> Working data
---*---

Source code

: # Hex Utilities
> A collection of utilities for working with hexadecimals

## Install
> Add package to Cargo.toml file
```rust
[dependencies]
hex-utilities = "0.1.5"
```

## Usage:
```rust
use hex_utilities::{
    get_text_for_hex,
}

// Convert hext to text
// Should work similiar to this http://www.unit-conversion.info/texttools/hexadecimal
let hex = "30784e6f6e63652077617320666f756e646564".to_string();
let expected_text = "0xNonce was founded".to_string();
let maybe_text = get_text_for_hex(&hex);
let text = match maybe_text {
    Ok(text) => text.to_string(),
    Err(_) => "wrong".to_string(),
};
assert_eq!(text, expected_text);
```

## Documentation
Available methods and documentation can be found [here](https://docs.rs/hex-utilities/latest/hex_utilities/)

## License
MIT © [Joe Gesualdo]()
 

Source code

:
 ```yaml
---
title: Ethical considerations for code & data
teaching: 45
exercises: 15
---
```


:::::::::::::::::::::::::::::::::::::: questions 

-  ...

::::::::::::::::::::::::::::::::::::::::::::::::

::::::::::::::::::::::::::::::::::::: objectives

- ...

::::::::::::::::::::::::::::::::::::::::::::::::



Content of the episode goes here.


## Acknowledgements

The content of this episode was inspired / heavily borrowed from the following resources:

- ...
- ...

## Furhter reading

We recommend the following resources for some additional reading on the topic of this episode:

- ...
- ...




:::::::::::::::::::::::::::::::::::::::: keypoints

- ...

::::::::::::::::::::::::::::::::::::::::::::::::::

---*---

> Work to complete
Could you restate the listing above word for word, leaving nothing out?

> Exercise result
Source code

: # Hex Utilities
> A collection of utilities for working with hexadecimals

## Install
> Add package to Cargo.toml file
```rust
[dependencies]
hex-utilities = "0.1.5"
```

## Usage:
```rust
use hex_utilities::{
    get_text_for_hex,
}

// Convert hext to text
// Should work similiar to this http://www.unit-conversion.info/texttools/hexadecimal
let hex = "30784e6f6e63652077617320666f756e646564".to_string();
let expected_text = "0xNonce was founded".to_string();
let maybe_text = get_text_for_hex(&hex);
let text = match maybe_text {
    Ok(text) => text.to_string(),
    Err(_) => "wrong".to_string(),
};
assert_eq!(text, expected_text);
```

## Documentation
Available methods and documentation can be found [here](https://docs.rs/hex-utilities/latest/hex_utilities/)

## License
MIT © [Joe Gesualdo]()
 

Source code

:
 ```yaml
---
title: Ethical considerations for code & data
teaching: 45
exercises: 15
---
```


:::::::::::::::::::::::::::::::::::::: questions 

-  ...

::::::::::::::::::::::::::::::::::::::::::::::::

::::::::::::::::::::::::::::::::::::: objectives

- ...

::::::::::::::::::::::::::::::::::::::::::::::::



Content of the episode goes here.


## Acknowledgements

The content of this episode was inspired / heavily borrowed from the following resources:

- ...
- ...

## Furhter reading

We recommend the following resources for some additional reading on the topic of this episode:

- ...
- ...




:::::::::::::::::::::::::::::::::::::::: keypoints

- ...

::::::::::::::::::::::::::::::::::::::::::::::::::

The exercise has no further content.